Your output should reproduce each entry exactly, with none of its pictures.

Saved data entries
=== Section Start ===

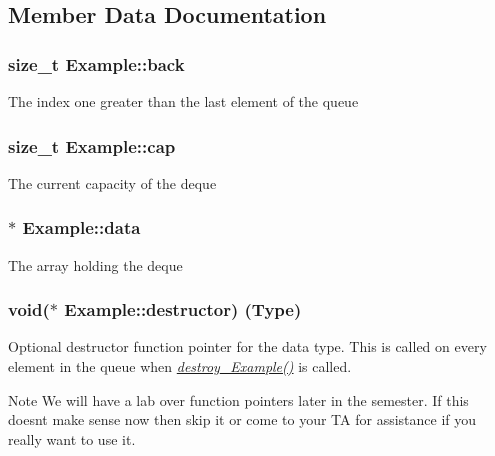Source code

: \subsection{Member Data Documentation}
\subsubsection[{\texorpdfstring{back}{back}}]{\setlength{\rightskip}{0pt plus 5cm}size\+\_\+t Example\+::back}\hypertarget{structExample_ab52696b8c662a542dccff1fabda7de00}{}\label{structExample_ab52696b8c662a542dccff1fabda7de00}
The index one greater than the last element of the queue 
\subsubsection[{\texorpdfstring{cap}{cap}}]{\setlength{\rightskip}{0pt plus 5cm}size\+\_\+t Example\+::cap}\hypertarget{structExample_a42fd483a97081133af34019cfb99c875}{}\label{structExample_a42fd483a97081133af34019cfb99c875}
The current capacity of the deque 
\subsubsection[{\texorpdfstring{data}{data}}]{$\ast$ Example\+::data}\hypertarget{structExample_aff9c97770bf4afc778ac2fc0c693d3b0}{}\label{structExample_aff9c97770bf4afc778ac2fc0c693d3b0}
The array holding the deque 
\subsubsection[{\texorpdfstring{destructor}{destructor}}]{\setlength{\rightskip}{0pt plus 5cm}void($\ast$ Example\+::destructor) ({\bf Type})}\hypertarget{structExample_ae42fbec90128c56bc0c81d06cc17acd3}{}\label{structExample_ae42fbec90128c56bc0c81d06cc17acd3}
Optional destructor function pointer for the data type. This is called on every element in the queue when {\itshape \hyperlink{deque_8h_ad9998ed1cadaff66c209e8b666185f70}{destroy\+\_\+\+Example()}} is called.

\begin{DoxyNote}{Note}
We will have a lab over function pointers later in the semester. If this doesn\textquotesingle{}t make sense now then skip it or come to your TA for assistance if you really want to use it. 
\end{DoxyNote}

=== Section End ===

**Answer to this task**
Source code

: \subsection{Member Data Documentation}
\subsubsection[{\texorpdfstring{back}{back}}]{\setlength{\rightskip}{0pt plus 5cm}size\+\_\+t Example\+::back}\hypertarget{structExample_ab52696b8c662a542dccff1fabda7de00}{}\label{structExample_ab52696b8c662a542dccff1fabda7de00}
The index one greater than the last element of the queue 
\subsubsection[{\texorpdfstring{cap}{cap}}]{\setlength{\rightskip}{0pt plus 5cm}size\+\_\+t Example\+::cap}\hypertarget{structExample_a42fd483a97081133af34019cfb99c875}{}\label{structExample_a42fd483a97081133af34019cfb99c875}
The current capacity of the deque 
\subsubsection[{\texorpdfstring{data}{data}}]{$\ast$ Example\+::data}\hypertarget{structExample_aff9c97770bf4afc778ac2fc0c693d3b0}{}\label{structExample_aff9c97770bf4afc778ac2fc0c693d3b0}
The array holding the deque 
\subsubsection[{\texorpdfstring{destructor}{destructor}}]{\setlength{\rightskip}{0pt plus 5cm}void($\ast$ Example\+::destructor) ({\bf Type})}\hypertarget{structExample_ae42fbec90128c56bc0c81d06cc17acd3}{}\label{structExample_ae42fbec90128c56bc0c81d06cc17acd3}
Optional destructor function pointer for the data type. This is called on every element in the queue when {\itshape \hyperlink{deque_8h_ad9998ed1cadaff66c209e8b666185f70}{destroy\+\_\+\+Example()}} is called.

\begin{DoxyNote}{Note}
We will have a lab over function pointers later in the semester. If this doesn\textquotesingle{}t make sense now then skip it or come to your TA for assistance if you really want to use it. 
\end{DoxyNote}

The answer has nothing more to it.